▶ **Problem**
When a line of the entries contains "this", please list that line.

▶ **Exercise data**

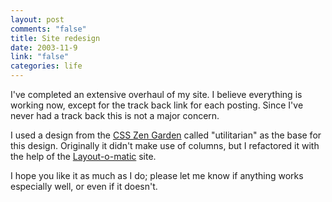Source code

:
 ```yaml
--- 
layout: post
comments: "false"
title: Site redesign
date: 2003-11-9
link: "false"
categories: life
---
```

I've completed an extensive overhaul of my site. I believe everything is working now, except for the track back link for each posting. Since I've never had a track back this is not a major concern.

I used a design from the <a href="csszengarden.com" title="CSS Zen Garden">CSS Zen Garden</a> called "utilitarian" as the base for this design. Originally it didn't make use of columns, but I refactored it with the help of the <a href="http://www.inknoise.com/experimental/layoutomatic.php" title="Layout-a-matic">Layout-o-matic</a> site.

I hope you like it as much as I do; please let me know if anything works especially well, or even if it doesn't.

▶ **Answer section**
I've completed an extensive overhaul of my site. I believe everything is working now, except for the track back link for each posting. Since I've never had a track back this is not a major concern.
I used a design from the <a href="csszengarden.com" title="CSS Zen Garden">CSS Zen Garden</a> called "utilitarian" as the base for this design. Originally it didn't make use of columns, but I refactored it with the help of the <a href="http://www.inknoise.com/experimental/layoutomatic.php" title="Layout-a-matic">Layout-o-matic</a> site.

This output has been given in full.